A Treasury spokesperson told the Mirror: “We are reforming the cash ISA to encourage more people to invest in stocks and shares – which have historically performed better than cash savings – and we have retained the generous £20,000 tax-free limit. These changes will make people better off and will not require anyone to move existing savings from their Cash ISA. The vast majority of savers will continue to pay no tax on their savings and HMT and HMRC are working at pace with industry on the detailed rules and will update on next steps in due course.”

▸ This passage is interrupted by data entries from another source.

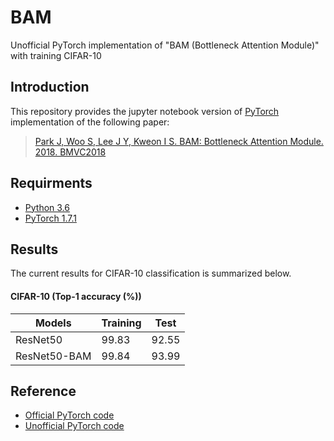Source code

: # BAM
Unofficial PyTorch implementation of "BAM (Bottleneck Attention Module)" with training CIFAR-10 

## Introduction
This repository provides the jupyter notebook version of [PyTorch](https://pytorch.org/) implementation of the following paper:
> [Park J, Woo S, Lee J Y, Kweon I S. BAM: Bottleneck Attention Module. 2018. BMVC2018](https://arxiv.org/pdf/1807.06514.pdf)

## Requirments
* [Python 3.6](https://www.continuum.io/downloads)
* [PyTorch 1.7.1](http://pytorch.org/)

## Results
The current results for CIFAR-10 classification is summarized below.

#### CIFAR-10 (Top-1 accuracy (%))
Models         | Training          | Test              |
-------------  | ----------------- | ----------------- |
ResNet50       | 99.83             | 92.55             |
ResNet50-BAM   | 99.84             | 93.99             |

## Reference
* [Official PyTorch code](https://github.com/Jongchan/attention-module)
* [Unofficial PyTorch code](https://github.com/asdf2kr/BAM-CBAM-pytorch)
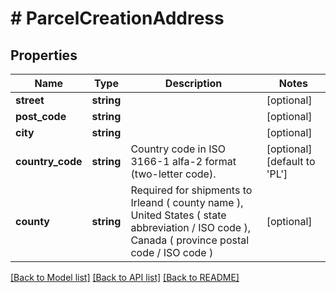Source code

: # # ParcelCreationAddress

## Properties

Name | Type | Description | Notes
------------ | ------------- | ------------- | -------------
**street** | **string** |  | [optional]
**post_code** | **string** |  | [optional]
**city** | **string** |  | [optional]
**country_code** | **string** | Country code in ISO 3166-1 alfa-2 format (two-letter code). | [optional] [default to 'PL']
**county** | **string** | Required for shipments to Irleand ( county name ), United States ( state abbreviation / ISO code ), Canada ( province postal code / ISO code ) | [optional]

[[Back to Model list]](../../README.md#models) [[Back to API list]](../../README.md#endpoints) [[Back to README]](../../README.md)
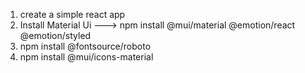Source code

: 1) create a simple react app
2) Install Material Ui ---> npm install @mui/material @emotion/react @emotion/styled
3) npm install @fontsource/roboto
4) npm install @mui/icons-material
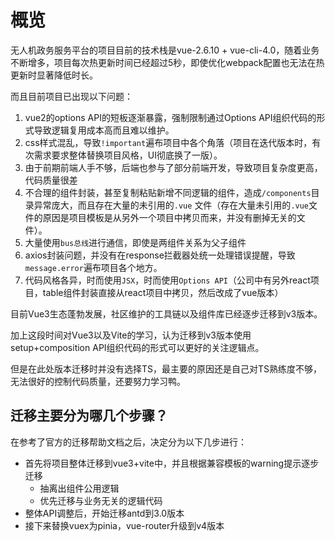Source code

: # 概览

无人机政务服务平台的项目目前的技术栈是vue-2.6.10 + vue-cli-4.0，随着业务不断增多，项目每次热更新时间已经超过5秒，即使优化webpack配置也无法在热更新时显著降低时长。

而且目前项目已出现以下问题：

1. vue2的options API的短板逐渐暴露，强制限制通过Options API组织代码的形式导致逻辑复用成本高而且难以维护。
2. css样式混乱，导致`!important`遍布项目中各个角落（项目在迭代版本时，有次需求要求整体替换项目风格，UI彻底换了一版）。
3. 由于前期前端人手不够，后端也参与了部分前端开发，导致项目复杂度更高，代码质量很差
4. 不合理的组件封装，甚至复制粘贴新增不同逻辑的组件，造成`/components`目录异常庞大，而且存在大量的未引用的`.vue`
   文件（存在大量未引用的`.vue`文件的原因是项目模板是从另外一个项目中拷贝而来，并没有删掉无关的文件）。
5. 大量使用`bus总线`进行通信，即使是两组件关系为父子组件
6. axios封装问题，并没有在response拦截器处统一处理错误提醒，导致`message.error`遍布项目各个地方。
7. 代码风格各异，时而使用`JSX`，时而使用`Options API`（公司中有另外react项目，table组件封装直接从react项目中拷贝，然后改成了vue版本）

目前Vue3生态蓬勃发展，社区维护的工具链以及组件库已经逐步迁移到v3版本。

加上这段时间对Vue3以及Vite的学习，认为迁移到v3版本使用setup+composition API组织代码的形式可以更好的关注逻辑点。

但是在此处版本迁移时并没有选择TS，最主要的原因还是自己对TS熟练度不够，无法很好的控制代码质量，还要努力学习鸭。

## 迁移主要分为哪几个步骤？

在参考了官方的迁移帮助文档之后，决定分为以下几步进行：

- 首先将项目整体迁移到vue3+vite中，并且根据兼容模板的warning提示逐步迁移
    - 抽离出组件公用逻辑
    - 优先迁移与业务无关的逻辑代码
- 整体API调整后，开始迁移antd到3.0版本
- 接下来替换vuex为pinia，vue-router升级到v4版本


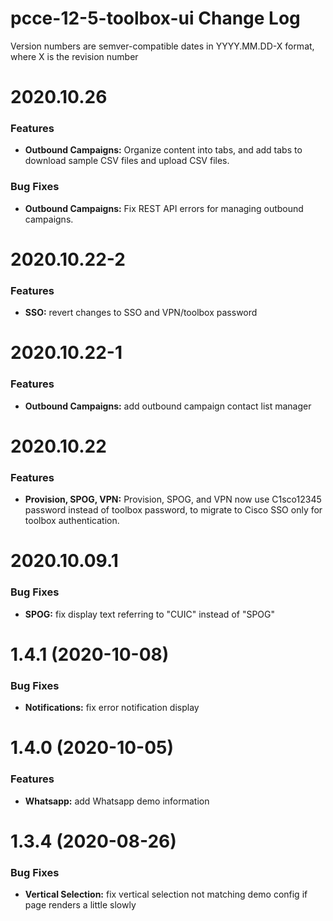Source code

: # pcce-12-5-toolbox-ui Change Log

Version numbers are semver-compatible dates in YYYY.MM.DD-X format, where X is
the revision number


# 2020.10.26

### Features
* **Outbound Campaigns:** Organize content into tabs, and add tabs to download
sample CSV files and upload CSV files.

### Bug Fixes
* **Outbound Campaigns:** Fix REST API errors for managing outbound campaigns.


# 2020.10.22-2

### Features
* **SSO:** revert changes to SSO and VPN/toolbox password


# 2020.10.22-1

### Features
* **Outbound Campaigns:** add outbound campaign contact list manager


# 2020.10.22

### Features
* **Provision, SPOG, VPN:** Provision, SPOG, and VPN now use C1sco12345 password
instead of toolbox password, to migrate to Cisco SSO only for toolbox
authentication.


# 2020.10.09.1

### Bug Fixes
* **SPOG:** fix display text referring to "CUIC" instead of "SPOG"


# 1.4.1 (2020-10-08)

### Bug Fixes

* **Notifications:** fix error notification display


# 1.4.0 (2020-10-05)

### Features

* **Whatsapp:** add Whatsapp demo information


# 1.3.4 (2020-08-26)

### Bug Fixes

* **Vertical Selection:** fix vertical selection not matching demo config if page renders a little slowly


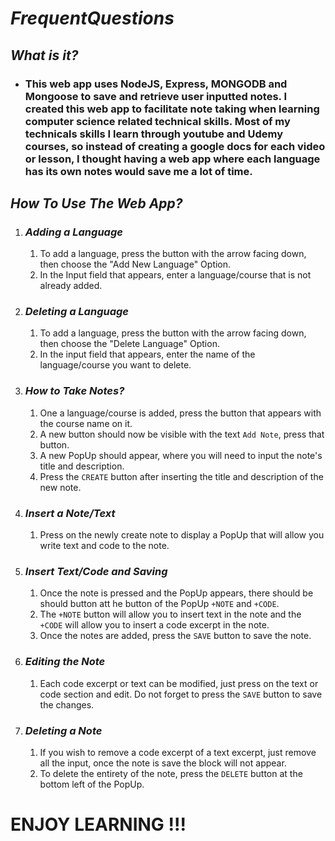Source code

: # ***FrequentQuestions***
## *What is it?*
- ### This web app uses NodeJS, Express, MONGODB and Mongoose to save and retrieve user inputted notes. I created this web app to facilitate note taking when learning computer science related technical skills. Most of my technicals skills I learn through youtube and Udemy courses, so instead of creating a google docs for each video or lesson, I thought having a web app where each language has its own notes would save me a lot of time. 

## *How To Use The Web App?*
1. ### *Adding a Language*
    1. To add a language, press the button with the arrow facing down, then choose the "Add New Language" Option. 
    2. In the Input field that appears, enter a language/course that is not already added. 
2. ### *Deleting a Language*
    1. To add a language, press the button with the arrow facing down, then choose the "Delete Language" Option. 
    2. In the input field that appears, enter the name of the language/course you want to delete. 
3. ### *How to Take Notes?*
    1. One a language/course is added, press the button that appears with the course name on it. 
    2. A new button should now be visible with the text `Add Note`, press that button. 
    3. A new PopUp should appear, where you will need to input the note's title and description. 
    4. Press the `CREATE` button after inserting the title and description of the new note. 
4. ### *Insert a Note/Text*
    1. Press on the newly create note to display a PopUp that will allow you write text and code to the note. 
5. ### *Insert Text/Code and Saving*
    1. Once the note is pressed and the PopUp appears, there should be should button att he button of the PopUp `+NOTE` and `+CODE`. 
    2. The `+NOTE` button will allow you to insert text in the note and the `+CODE` will allow you to insert a code excerpt in the note. 
    3. Once the notes are added, press the `SAVE` button to save the note. 
6. ### *Editing the Note*
    1. Each code excerpt or text can be modified, just press on the text or code section and edit. Do not forget to press the `SAVE` button to save the changes. 
7. ### *Deleting a Note*
    1. If you wish to remove a code excerpt of a text excerpt, just remove all the input, once the note is save the block will not appear. 
    2. To delete the entirety of the note, press the `DELETE` button at the bottom left of the PopUp. 


# ENJOY LEARNING !!!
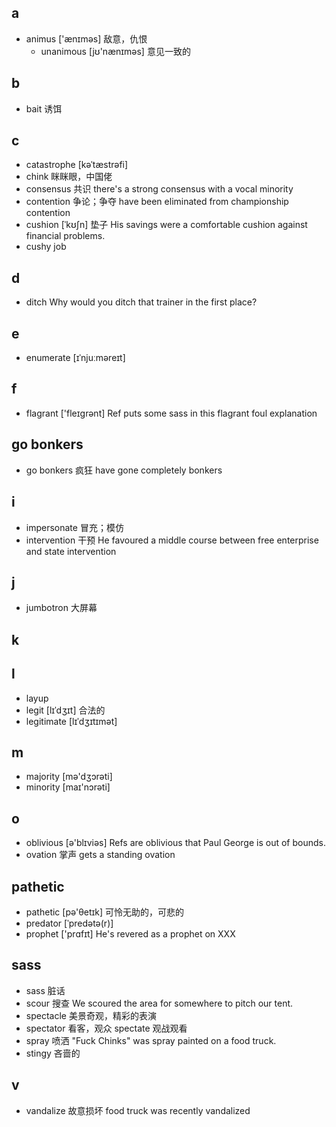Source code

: ## a
+ animus ['ænɪməs] 敌意，仇恨
  + unanimous [jʊ'nænɪməs] 意见一致的

## b
+ bait 诱饵

## c
+ catastrophe [kəˈtæstrəfi]
+ chink 眯眯眼，中国佬
+ consensus 共识 there's a strong consensus with a vocal minority
+ contention 争论；争夺 have been eliminated from championship contention
+ cushion  [ˈkʊʃn] 垫子 His savings were a comfortable cushion against financial problems.
+ cushy job

## d
+ ditch  Why would you ditch that trainer in the first place?

## e
+ enumerate [ɪˈnjuːməreɪt]

## f
+ flagrant ['fleɪɡrənt] Ref puts some sass in this flagrant foul explanation

## go bonkers
+ go bonkers 疯狂 have gone completely bonkers

## i
+ impersonate 冒充；模仿
+ intervention 干预 He favoured a middle course between free enterprise and state intervention

## j
+ jumbotron 大屏幕

## k

## l
+ layup
+ legit [lɪˈdʒɪt]  合法的
+ legitimate [lɪˈdʒɪtɪmət] 

## m
+ majority [mə'dʒɔrəti]
+ minority [maɪ'nɔrəti]

## o
+ oblivious [ə'blɪviəs] Refs are oblivious that Paul George is out of bounds.
+ ovation 掌声  gets a standing ovation

## pathetic
+ pathetic [pə'θetɪk]  可怜无助的，可悲的
+ predator [ˈpredətə(r)] 
+ prophet ['prɑfɪt] He's revered as a prophet on XXX


## sass
+ sass 脏话
+ scour 搜查 We scoured the area for somewhere to pitch our tent.
+ spectacle 美景奇观，精彩的表演
+ spectator 看客，观众  spectate 观战观看
+ spray 喷洒 "Fuck Chinks" was spray painted on a food truck.
+ stingy 吝啬的

## v
+ vandalize 故意损坏 food truck was recently vandalized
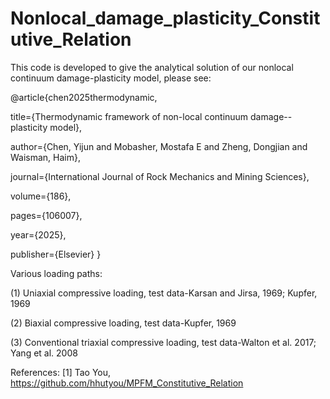 # Nonlocal_damage_plasticity_Constitutive_Relation

This code is developed to give the analytical solution of our nonlocal continuum damage-plasticity model, please see:

@article{chen2025thermodynamic,

  title={Thermodynamic framework of non-local continuum damage--plasticity model},
  
  author={Chen, Yijun and Mobasher, Mostafa E and Zheng, Dongjian and Waisman, Haim},
  
  journal={International Journal of Rock Mechanics and Mining Sciences},
  
  volume={186},
  
  pages={106007},
  
  year={2025},
  
  publisher={Elsevier}
}


Various loading paths:

(1) Uniaxial compressive loading, test data-Karsan and Jirsa, 1969; Kupfer, 1969

(2) Biaxial compressive loading, test data-Kupfer, 1969

(3) Conventional triaxial compressive loading, test data-Walton et al. 2017;  Yang et al. 2008



References:
[1] Tao You, https://github.com/hhutyou/MPFM_Constitutive_Relation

Tax Rate Increases on Savings Interest

In addition to the ISA reforms, the tax rates on savings interest earned outside ISAs will rise from April 2027. For basic-rate taxpayers, the 20% tax rate on interest exceeding £1,000 per year will increase to 22%. Higher-rate taxpayers currently pay 40% on interest above £500 annually, which will rise to 42%. Additional-rate taxpayers will see their rate increase from 45% to 47% on all savings interest. These changes apply to savings interest earned above the respective thresholds.

ISAs remain a tax-efficient savings vehicle, with main types including cash ISAs, stocks and shares ISAs, Lifetime ISAs, and innovative finance ISAs. Junior ISAs are available for children. Some ISAs have lower annual limits; for instance, the Lifetime ISA cap is £4,000 per tax year.